As I have a big dataset and only limited computational ressources, I want to make use of aggregated sequence objects for a discrepancy analysis using the R packages TraMineR
and WeightedCluster
. But I struggle to find the right syntax for doing so.
In the example code below you find two discrepancy analyses, the first tree diagramm of the discrepancy analysis uses the original dataset, the second uses aggregated data (that is only unique sequences weighted by their frequencies).
Unfortunately, the results do not match. Do you have any idea why?
Example code
library(TraMineR)
library(WeightedCluster)
## Load example data and assign labels
data(mvad)
mvad.alphabet <- c("employment", "FE", "HE", "joblessness", "school", "training")

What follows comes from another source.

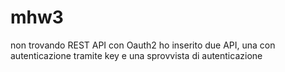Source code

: # mhw3
non trovando REST API con Oauth2 ho inserito due API, una con autenticazione tramite key e una sprovvista di autenticazione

mvad.labels <- c("Employment", "Further Education", "Higher Education",
"Joblessness", "School", "Training")
mvad.scodes <- c("EM", "FE", "HE", "JL", "SC", "TR")
## Aggregate example data
mvad.agg <- wcAggregateCases(mvad[, 17:86], weights=mvad$weight)
mvad.agg
## Define sequence object
mvad.seq <- seqdef(mvad[, 17:86], alphabet=mvad.alphabet, states=mvad.scodes,
labels=mvad.labels, weights=mvad$weight, xtstep=6)
mvad.agg.seq <- seqdef(mvad[mvad.agg$aggIndex, 17:86], alphabet=mvad.alphabet,
states=mvad.scodes, labels=mvad.labels,
weights=mvad.agg$aggWeights, xtstep=6)
## Computing OM dissimilarities
mvad.dist <- seqdist(mvad.seq, method="OM", indel=1.5, sm="CONSTANT")
mvad.agg.dist <- seqdist(mvad.agg.seq, method="OM", indel=1.5, sm="CONSTANT")
## Discrepancy analysis
tree <- seqtree(mvad.seq ~ gcse5eq + Grammar + funemp,
data=mvad, diss=mvad.dist, weight.permutation="diss")
seqtreedisplay(tree, type="d", border=NA)
tree.agg <- seqtree(mvad.agg.seq ~ gcse5eq + Grammar + funemp,
data=mvad[mvad.agg$aggIndex, ], diss=mvad.agg.dist,
weight.permutation="diss")
seqtreedisplay(tree.agg, type="d", border=NA)
This question is related to big data and the computation of sequence distances.